Yes, HA settings are correct, and works OK, the issue is that it takes minimum three minutes to failover, which is the issue.

1 Like

Thank you, I have never configured Fencing before, I will look in to it and report back.

1 Like

Does 3 minutes include the reboot time? It’s been a while since I tested it, but I believe a hard cut will necessitate a full reboot of the VMs since the RAM doesn’t sync over the network…

1 Like

Digging more into the Proxmox support wiki…

https://pve.proxmox.com/wiki/High_Availability

I’m getting into the matter atm because I want to do a HA cluster short- to midterm. Only got some improvised homelab tinkering and VMs to work with, to get more familiar with everything.
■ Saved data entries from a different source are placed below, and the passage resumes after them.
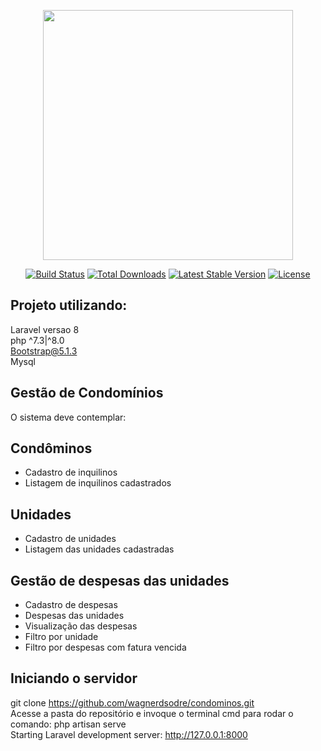 <p align="center"><a href="https://laravel.com" target="_blank"><img src="https://raw.githubusercontent.com/laravel/art/master/logo-lockup/5%20SVG/2%20CMYK/1%20Full%20Color/laravel-logolockup-cmyk-red.svg" width="400"></a></p>

<p align="center">
<a href="https://travis-ci.org/laravel/framework"><img src="https://travis-ci.org/laravel/framework.svg" alt="Build Status"></a>
<a href="https://packagist.org/packages/laravel/framework"><img src="https://img.shields.io/packagist/dt/laravel/framework" alt="Total Downloads"></a>
<a href="https://packagist.org/packages/laravel/framework"><img src="https://img.shields.io/packagist/v/laravel/framework" alt="Latest Stable Version"></a>
<a href="https://packagist.org/packages/laravel/framework"><img src="https://img.shields.io/packagist/l/laravel/framework" alt="License"></a>
</p>

## Projeto utilizando:<br/>
Laravel versao 8<br/>
php ^7.3|^8.0<br/>
Bootstrap@5.1.3<br/>
Mysql<br/>

## Gestão de Condomínios<br/>
O sistema deve contemplar:<br/>

## Condôminos<br/>
- Cadastro de inquilinos<br/>
- Listagem de inquilinos cadastrados<br/>
## Unidades<br/>
- Cadastro de unidades<br/>
- Listagem das unidades cadastradas<br/>
## Gestão de despesas das unidades<br/>
- Cadastro de despesas<br/>
- Despesas das unidades <br/>
- Visualização das despesas<br/>
- Filtro por unidade<br/>
- Filtro por despesas com fatura vencida<br/>

## Iniciando o servidor  <br/>
git clone https://github.com/wagnerdsodre/condominos.git<br/>
Acesse a pasta do repositório e invoque o terminal cmd para rodar o comando: php artisan serve<br/>
Starting Laravel development server: http://127.0.0.1:8000



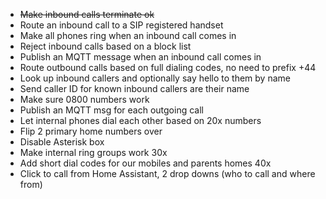 * ~~Make inbound calls terminate ok~~
* Route an inbound call to a SIP registered handset
* Make all phones ring when an inbound call comes in
* Reject inbound calls based on a block list
* Publish an MQTT message when an inbound call comes in
* Route outbound calls based on full dialing codes, no need to prefix +44
* Look up inbound callers and optionally say hello to them by name
* Send caller ID for known inbound callers are their name
* Make sure 0800 numbers work
* Publish an MQTT msg for each outgoing call
* Let internal phones dial each other based on 20x numbers
* Flip 2 primary home numbers over
* Disable Asterisk box
* Make internal ring groups work 30x
* Add short dial codes for our mobiles and parents homes 40x
* Click to call from Home Assistant, 2 drop downs (who to call and where from)
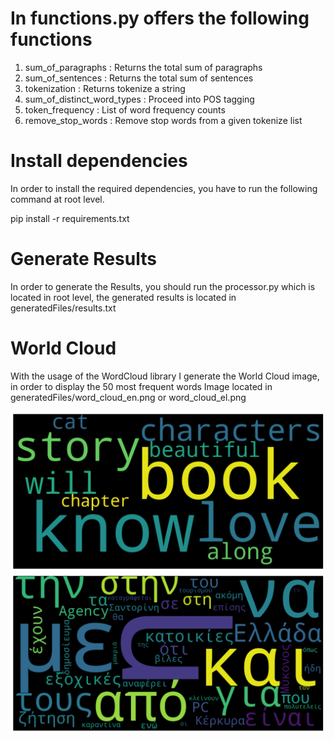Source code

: # In functions.py offers the following functions
1. sum_of_paragraphs : Returns the total sum of paragraphs
2. sum_of_sentences : Returns the total sum of sentences
3. tokenization : Returns tokenize a string
4. sum_of_distinct_word_types : Proceed into POS tagging
5. token_frequency : List of word frequency counts
6. remove_stop_words : Remove stop words from a given tokenize list

# Install dependencies
In order to install the required dependencies, you have to run the following command at root level.

pip install -r requirements.txt

# Generate Results
In order to generate the Results, you should run the processor.py which is located in root level, the generated results is 
located in generatedFiles/results.txt

# World Cloud 
With the usage of the WordCloud library I generate the World Cloud image, in order to display the 50 most frequent words 
Image located in generatedFiles/word_cloud_en.png or word_cloud_el.png

![](generatedFiles/word_cloud_en.png)
![](generatedFiles/word_cloud_el.png)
But I know that live migrate is way faster than failover time. Simple asynchronous copy from machine to machine is a much simpler process than declaring a node to be dead.

Maybe you got a latency spike, some quirky cable that recovers network link after 10 seconds. But if quorum dediced to boot a failover VM in the meantime and then the original machine with VM gets back, both writing data to the same shared storage…
That’s consistency nightmare and probably requires restoring from backup at the very least.

1 Like

Yeah, if the requirement is to have services with <1m downtime on host failure, either the service itself needs to be clustered (ex: ctdb for samba) or you need kubernetes. All of the above could run in proxmox VMs though.